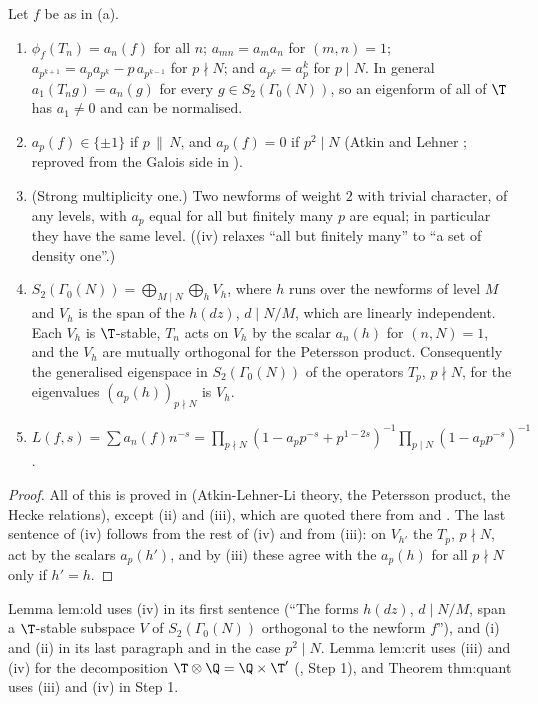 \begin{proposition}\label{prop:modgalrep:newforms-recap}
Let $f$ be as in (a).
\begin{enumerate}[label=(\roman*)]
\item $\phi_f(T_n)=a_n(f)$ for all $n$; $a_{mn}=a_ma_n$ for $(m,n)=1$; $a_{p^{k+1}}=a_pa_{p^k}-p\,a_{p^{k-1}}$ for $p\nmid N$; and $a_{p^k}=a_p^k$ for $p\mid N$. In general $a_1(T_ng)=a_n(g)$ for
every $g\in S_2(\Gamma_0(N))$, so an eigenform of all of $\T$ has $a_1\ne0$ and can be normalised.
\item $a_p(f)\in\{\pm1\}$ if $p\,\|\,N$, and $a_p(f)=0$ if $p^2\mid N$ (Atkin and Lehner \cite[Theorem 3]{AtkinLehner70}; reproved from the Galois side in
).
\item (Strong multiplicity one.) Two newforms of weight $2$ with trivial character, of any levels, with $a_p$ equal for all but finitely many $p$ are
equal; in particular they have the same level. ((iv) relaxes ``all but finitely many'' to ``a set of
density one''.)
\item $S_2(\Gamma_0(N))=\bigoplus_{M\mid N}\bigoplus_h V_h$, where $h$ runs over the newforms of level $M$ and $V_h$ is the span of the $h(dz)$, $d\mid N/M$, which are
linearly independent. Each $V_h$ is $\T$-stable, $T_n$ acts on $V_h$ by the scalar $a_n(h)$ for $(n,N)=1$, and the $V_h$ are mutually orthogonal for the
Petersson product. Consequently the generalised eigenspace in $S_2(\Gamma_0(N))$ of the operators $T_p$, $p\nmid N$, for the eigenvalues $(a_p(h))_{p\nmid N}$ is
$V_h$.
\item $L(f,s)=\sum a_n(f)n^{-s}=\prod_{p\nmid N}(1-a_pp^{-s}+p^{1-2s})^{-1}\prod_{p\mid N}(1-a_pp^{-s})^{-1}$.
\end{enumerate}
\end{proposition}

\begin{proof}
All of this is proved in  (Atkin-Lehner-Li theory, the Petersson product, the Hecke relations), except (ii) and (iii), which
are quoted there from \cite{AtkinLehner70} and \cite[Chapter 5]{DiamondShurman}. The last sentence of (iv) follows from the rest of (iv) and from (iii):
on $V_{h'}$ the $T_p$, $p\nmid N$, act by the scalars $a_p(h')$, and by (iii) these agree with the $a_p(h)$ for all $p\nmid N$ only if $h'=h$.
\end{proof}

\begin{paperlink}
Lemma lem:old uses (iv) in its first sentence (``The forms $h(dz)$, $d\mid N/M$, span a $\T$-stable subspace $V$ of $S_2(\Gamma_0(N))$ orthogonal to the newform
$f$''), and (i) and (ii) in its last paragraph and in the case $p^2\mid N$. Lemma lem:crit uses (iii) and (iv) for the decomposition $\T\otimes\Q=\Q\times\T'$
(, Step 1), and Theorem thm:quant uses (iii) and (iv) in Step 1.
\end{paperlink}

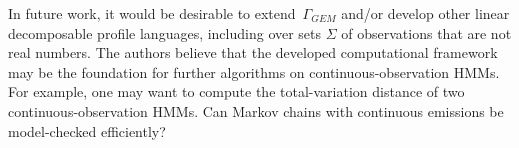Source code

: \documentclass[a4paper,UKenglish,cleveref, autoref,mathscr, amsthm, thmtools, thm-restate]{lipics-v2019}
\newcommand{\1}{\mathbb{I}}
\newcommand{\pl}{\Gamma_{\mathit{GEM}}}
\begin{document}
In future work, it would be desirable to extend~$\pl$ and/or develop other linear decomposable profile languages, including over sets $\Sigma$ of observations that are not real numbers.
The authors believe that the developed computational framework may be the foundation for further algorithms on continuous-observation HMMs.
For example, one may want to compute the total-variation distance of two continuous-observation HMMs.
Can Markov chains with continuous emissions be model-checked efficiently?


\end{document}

→ **PROMPT**: The task calls for duplicating the data exactly, with no images kept.

→ **RESPONSE TO THE TASK**:
 \begin{proposition}\label{prop:modgalrep:newforms-recap}
Let $f$ be as in (a).
\begin{enumerate}[label=(\roman*)]
\item $\phi_f(T_n)=a_n(f)$ for all $n$; $a_{mn}=a_ma_n$ for $(m,n)=1$; $a_{p^{k+1}}=a_pa_{p^k}-p\,a_{p^{k-1}}$ for $p\nmid N$; and $a_{p^k}=a_p^k$ for $p\mid N$. In general $a_1(T_ng)=a_n(g)$ for
every $g\in S_2(\Gamma_0(N))$, so an eigenform of all of $\T$ has $a_1\ne0$ and can be normalised.
\item $a_p(f)\in\{\pm1\}$ if $p\,\|\,N$, and $a_p(f)=0$ if $p^2\mid N$ (Atkin and Lehner \cite[Theorem 3]{AtkinLehner70}; reproved from the Galois side in
).
\item (Strong multiplicity one.) Two newforms of weight $2$ with trivial character, of any levels, with $a_p$ equal for all but finitely many $p$ are
equal; in particular they have the same level. ((iv) relaxes ``all but finitely many'' to ``a set of
density one''.)
\item $S_2(\Gamma_0(N))=\bigoplus_{M\mid N}\bigoplus_h V_h$, where $h$ runs over the newforms of level $M$ and $V_h$ is the span of the $h(dz)$, $d\mid N/M$, which are
linearly independent. Each $V_h$ is $\T$-stable, $T_n$ acts on $V_h$ by the scalar $a_n(h)$ for $(n,N)=1$, and the $V_h$ are mutually orthogonal for the
Petersson product. Consequently the generalised eigenspace in $S_2(\Gamma_0(N))$ of the operators $T_p$, $p\nmid N$, for the eigenvalues $(a_p(h))_{p\nmid N}$ is
$V_h$.
\item $L(f,s)=\sum a_n(f)n^{-s}=\prod_{p\nmid N}(1-a_pp^{-s}+p^{1-2s})^{-1}\prod_{p\mid N}(1-a_pp^{-s})^{-1}$.
\end{enumerate}
\end{proposition}

\begin{proof}
All of this is proved in  (Atkin-Lehner-Li theory, the Petersson product, the Hecke relations), except (ii) and (iii), which
are quoted there from \cite{AtkinLehner70} and \cite[Chapter 5]{DiamondShurman}. The last sentence of (iv) follows from the rest of (iv) and from (iii):
on $V_{h'}$ the $T_p$, $p\nmid N$, act by the scalars $a_p(h')$, and by (iii) these agree with the $a_p(h)$ for all $p\nmid N$ only if $h'=h$.
\end{proof}

\begin{paperlink}
Lemma lem:old uses (iv) in its first sentence (``The forms $h(dz)$, $d\mid N/M$, span a $\T$-stable subspace $V$ of $S_2(\Gamma_0(N))$ orthogonal to the newform
$f$''), and (i) and (ii) in its last paragraph and in the case $p^2\mid N$. Lemma lem:crit uses (iii) and (iv) for the decomposition $\T\otimes\Q=\Q\times\T'$
(, Step 1), and Theorem thm:quant uses (iii) and (iv) in Step 1.
\end{paperlink}

Source code

: \documentclass[a4paper,UKenglish,cleveref, autoref,mathscr, amsthm, thmtools, thm-restate]{lipics-v2019}
\newcommand{\1}{\mathbb{I}}
\newcommand{\pl}{\Gamma_{\mathit{GEM}}}
\begin{document}
In future work, it would be desirable to extend~$\pl$ and/or develop other linear decomposable profile languages, including over sets $\Sigma$ of observations that are not real numbers.
The authors believe that the developed computational framework may be the foundation for further algorithms on continuous-observation HMMs.
For example, one may want to compute the total-variation distance of two continuous-observation HMMs.
Can Markov chains with continuous emissions be model-checked efficiently?


\end{document}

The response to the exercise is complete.